I was relieved, however, to see another of the poets there, too. Luckily, I found a series of letters that really inspired me. I went home and wrote two poems I really love. They’re so different from the rest of my work, and they’re persona poems. Writing more persona poems (Poems that are clearly from the point of view of a character who is not me) is one of my goals for the year. I called my BVU professor and mentor Nadine to get her opinion, and she made some helpful suggestions.
Before I knew it, it was time to go. As I walked to the coffee shop where the reading was being held, another poem popped into my head, so when I got inside I quickly jotted it down and did a bit of revision while waiting for my turn.

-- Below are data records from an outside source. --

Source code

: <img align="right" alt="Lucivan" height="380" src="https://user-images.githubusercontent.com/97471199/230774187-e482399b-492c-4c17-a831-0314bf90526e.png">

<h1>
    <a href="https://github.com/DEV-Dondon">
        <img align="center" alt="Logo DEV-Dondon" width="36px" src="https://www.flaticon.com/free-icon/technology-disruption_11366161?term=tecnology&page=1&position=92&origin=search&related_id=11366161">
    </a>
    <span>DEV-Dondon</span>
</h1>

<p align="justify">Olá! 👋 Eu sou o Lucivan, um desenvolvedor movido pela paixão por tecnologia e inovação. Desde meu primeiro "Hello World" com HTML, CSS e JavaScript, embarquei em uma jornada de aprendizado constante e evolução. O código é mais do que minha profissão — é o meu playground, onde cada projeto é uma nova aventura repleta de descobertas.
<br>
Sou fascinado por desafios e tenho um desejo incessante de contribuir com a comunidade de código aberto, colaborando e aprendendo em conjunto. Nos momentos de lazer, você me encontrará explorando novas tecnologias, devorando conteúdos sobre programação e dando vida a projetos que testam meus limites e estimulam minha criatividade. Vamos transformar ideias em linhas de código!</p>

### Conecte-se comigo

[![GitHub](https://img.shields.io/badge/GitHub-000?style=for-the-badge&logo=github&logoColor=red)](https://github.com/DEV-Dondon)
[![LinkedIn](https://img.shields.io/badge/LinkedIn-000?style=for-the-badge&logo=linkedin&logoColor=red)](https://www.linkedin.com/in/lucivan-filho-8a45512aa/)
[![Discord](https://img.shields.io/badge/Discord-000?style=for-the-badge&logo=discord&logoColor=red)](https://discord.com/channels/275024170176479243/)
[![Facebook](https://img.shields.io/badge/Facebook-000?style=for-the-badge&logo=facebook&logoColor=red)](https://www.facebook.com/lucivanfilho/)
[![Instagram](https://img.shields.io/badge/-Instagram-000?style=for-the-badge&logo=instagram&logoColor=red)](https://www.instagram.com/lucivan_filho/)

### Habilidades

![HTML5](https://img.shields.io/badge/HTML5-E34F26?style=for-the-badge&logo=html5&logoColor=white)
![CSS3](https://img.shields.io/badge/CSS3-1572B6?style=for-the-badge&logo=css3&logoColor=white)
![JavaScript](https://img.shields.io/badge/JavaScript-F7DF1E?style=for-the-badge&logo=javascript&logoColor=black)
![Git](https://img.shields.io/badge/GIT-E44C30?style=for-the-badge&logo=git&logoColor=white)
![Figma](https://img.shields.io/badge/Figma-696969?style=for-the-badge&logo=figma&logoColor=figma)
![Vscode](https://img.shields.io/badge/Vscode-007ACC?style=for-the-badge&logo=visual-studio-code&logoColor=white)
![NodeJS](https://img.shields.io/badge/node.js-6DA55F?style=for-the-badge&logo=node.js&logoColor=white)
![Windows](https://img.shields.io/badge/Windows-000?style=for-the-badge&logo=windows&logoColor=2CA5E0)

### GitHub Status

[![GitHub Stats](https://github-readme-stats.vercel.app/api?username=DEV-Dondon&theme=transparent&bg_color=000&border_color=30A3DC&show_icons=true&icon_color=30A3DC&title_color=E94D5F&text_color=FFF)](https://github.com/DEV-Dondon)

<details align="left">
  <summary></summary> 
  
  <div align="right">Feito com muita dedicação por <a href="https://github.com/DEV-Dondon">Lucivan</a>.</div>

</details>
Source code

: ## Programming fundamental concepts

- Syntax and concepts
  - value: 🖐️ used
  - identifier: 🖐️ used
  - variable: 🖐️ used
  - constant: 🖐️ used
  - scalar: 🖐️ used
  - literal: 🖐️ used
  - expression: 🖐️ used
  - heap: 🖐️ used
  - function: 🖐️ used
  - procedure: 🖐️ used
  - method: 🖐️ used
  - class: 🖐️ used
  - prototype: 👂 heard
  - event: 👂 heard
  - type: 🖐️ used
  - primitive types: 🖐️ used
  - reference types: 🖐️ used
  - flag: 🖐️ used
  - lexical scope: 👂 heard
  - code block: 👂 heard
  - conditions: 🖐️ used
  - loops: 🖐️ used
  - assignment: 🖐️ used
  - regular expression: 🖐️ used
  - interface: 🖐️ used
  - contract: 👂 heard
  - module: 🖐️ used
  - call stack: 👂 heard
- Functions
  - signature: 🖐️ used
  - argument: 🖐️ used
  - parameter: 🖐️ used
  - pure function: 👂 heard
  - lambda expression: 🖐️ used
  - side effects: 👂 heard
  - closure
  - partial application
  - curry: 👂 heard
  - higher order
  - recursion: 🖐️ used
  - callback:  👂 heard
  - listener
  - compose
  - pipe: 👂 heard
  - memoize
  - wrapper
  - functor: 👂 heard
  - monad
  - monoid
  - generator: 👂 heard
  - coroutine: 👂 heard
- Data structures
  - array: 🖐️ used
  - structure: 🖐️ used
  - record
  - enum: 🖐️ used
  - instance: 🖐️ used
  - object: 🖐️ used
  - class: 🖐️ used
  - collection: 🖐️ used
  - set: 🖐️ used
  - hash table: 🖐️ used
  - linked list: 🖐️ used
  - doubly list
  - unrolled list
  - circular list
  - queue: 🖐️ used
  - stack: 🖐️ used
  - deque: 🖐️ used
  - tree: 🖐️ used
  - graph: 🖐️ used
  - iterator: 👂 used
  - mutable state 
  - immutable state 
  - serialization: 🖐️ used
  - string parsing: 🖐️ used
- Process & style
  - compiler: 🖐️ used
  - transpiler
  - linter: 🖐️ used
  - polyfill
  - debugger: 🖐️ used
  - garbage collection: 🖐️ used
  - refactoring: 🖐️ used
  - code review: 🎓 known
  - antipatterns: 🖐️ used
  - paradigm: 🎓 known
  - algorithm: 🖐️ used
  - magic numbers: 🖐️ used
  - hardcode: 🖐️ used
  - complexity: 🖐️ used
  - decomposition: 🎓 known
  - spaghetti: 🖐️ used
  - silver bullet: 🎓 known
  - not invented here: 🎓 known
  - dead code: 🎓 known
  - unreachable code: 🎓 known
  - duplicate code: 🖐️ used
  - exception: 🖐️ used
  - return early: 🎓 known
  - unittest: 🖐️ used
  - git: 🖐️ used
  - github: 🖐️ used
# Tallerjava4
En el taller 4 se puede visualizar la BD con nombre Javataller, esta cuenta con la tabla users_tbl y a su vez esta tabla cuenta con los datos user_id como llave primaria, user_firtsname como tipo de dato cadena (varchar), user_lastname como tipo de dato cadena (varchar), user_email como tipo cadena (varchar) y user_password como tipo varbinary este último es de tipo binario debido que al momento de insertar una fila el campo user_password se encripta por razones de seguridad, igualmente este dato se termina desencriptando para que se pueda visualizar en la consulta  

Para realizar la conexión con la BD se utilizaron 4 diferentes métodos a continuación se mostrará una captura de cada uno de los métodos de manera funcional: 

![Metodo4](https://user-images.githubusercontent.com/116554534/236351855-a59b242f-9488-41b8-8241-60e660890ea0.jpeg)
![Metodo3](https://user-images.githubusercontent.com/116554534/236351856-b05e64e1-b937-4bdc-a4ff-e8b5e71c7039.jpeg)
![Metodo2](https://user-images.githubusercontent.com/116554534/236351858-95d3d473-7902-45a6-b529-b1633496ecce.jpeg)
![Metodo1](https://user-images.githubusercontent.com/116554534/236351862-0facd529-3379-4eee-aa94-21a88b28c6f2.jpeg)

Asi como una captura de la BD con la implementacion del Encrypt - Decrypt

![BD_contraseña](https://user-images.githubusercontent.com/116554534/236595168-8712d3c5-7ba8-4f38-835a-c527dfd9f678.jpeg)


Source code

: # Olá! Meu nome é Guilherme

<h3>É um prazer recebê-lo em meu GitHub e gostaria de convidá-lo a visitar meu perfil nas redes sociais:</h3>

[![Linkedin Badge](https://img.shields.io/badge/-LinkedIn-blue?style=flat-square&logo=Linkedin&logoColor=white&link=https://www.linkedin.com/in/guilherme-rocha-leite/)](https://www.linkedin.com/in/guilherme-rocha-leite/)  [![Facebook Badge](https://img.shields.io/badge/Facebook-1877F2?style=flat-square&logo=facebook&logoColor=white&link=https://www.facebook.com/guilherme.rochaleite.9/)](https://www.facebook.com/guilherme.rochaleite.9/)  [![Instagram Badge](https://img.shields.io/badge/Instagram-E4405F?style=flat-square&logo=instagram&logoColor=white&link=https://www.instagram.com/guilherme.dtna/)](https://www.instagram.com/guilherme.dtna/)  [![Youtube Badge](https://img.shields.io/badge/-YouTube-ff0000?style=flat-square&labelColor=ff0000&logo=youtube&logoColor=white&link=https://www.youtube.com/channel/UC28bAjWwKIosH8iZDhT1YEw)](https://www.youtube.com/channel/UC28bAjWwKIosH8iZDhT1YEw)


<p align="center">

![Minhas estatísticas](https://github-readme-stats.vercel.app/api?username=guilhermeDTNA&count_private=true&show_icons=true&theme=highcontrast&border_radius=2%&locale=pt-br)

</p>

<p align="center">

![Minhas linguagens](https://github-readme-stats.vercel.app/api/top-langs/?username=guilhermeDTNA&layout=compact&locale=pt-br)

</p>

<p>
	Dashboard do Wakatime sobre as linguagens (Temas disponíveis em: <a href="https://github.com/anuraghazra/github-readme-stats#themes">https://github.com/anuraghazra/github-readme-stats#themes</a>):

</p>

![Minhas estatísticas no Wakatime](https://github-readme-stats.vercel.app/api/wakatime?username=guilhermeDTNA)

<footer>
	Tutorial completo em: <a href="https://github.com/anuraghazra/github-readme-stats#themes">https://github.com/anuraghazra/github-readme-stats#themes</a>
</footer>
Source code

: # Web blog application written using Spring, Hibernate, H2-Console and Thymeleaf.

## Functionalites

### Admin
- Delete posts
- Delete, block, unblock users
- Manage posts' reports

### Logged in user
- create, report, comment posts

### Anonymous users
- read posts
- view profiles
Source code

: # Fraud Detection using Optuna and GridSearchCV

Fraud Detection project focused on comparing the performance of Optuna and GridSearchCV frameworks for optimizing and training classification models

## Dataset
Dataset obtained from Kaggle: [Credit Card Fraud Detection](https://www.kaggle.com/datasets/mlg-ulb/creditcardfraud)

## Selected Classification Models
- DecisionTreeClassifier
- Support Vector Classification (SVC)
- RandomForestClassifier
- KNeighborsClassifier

I got to meet the wife and baby of Noah, the other student in my poetry workshop. It’s some ways, it’s annoying that there are only two of us in the workshop right now, but at least Noah is really talented and kind. Also, Christian is auditing the class, so he comes as often as possible. The beauty of there being four of us, including our professor Luisa, is that we all get tons of attention paid to our work every single week. Also, there’s camaraderie beyond what I’ve felt in prior workshops.
I loved the reading. Hearing other peoples’ work is so inspiring. Luisa read a brand new poem she had just shared with Noah and I in class. He and I shared a quick look of “We heard this first!” then settled in to listen again. I got to hear Andrea’s work, Til’s, Noah’s and Dana’s.
Dana was our lone fiction writer of the night, and she helped me look at fiction a new way. It wasn’t the average story, a series of events from beginning to end. Rather, it was an internal monologue with a harried assistant trying to decide whether or not to spit in her boss’ Starbucks. A-ha! I thought. Fiction can do that. Her story was a good reminder and made fiction a little less intimidating.
When I it was my turn to read my poems, I linked into the audience, the way I used to when I acted. It was great. I could feel them hang on my words, and they were with me for every emotion in the poems. People came up to compliment me. Noah’s eyes were wide: “You need to read like that in workshop. Why don’t you always read like that?” Because workshop is not theater. With most of my poems, I’m not playing a character…or at least not one different enough from me to trigger a noticeable change.
Sigh. I miss acting. I need to join a community theater…one that magically doesn’t practice at when I have evening classes…or infringe on the time I need to teach, plan, grade and do my homework. Maybe writing more persona poems will give me a different way to play at being someone else.
P.S. I got home and realized I got pictures of everyone but me reading, so I used the bathroom mirror to snap these. You can’t see what I looked like during the reading, but this is what I looked like that day.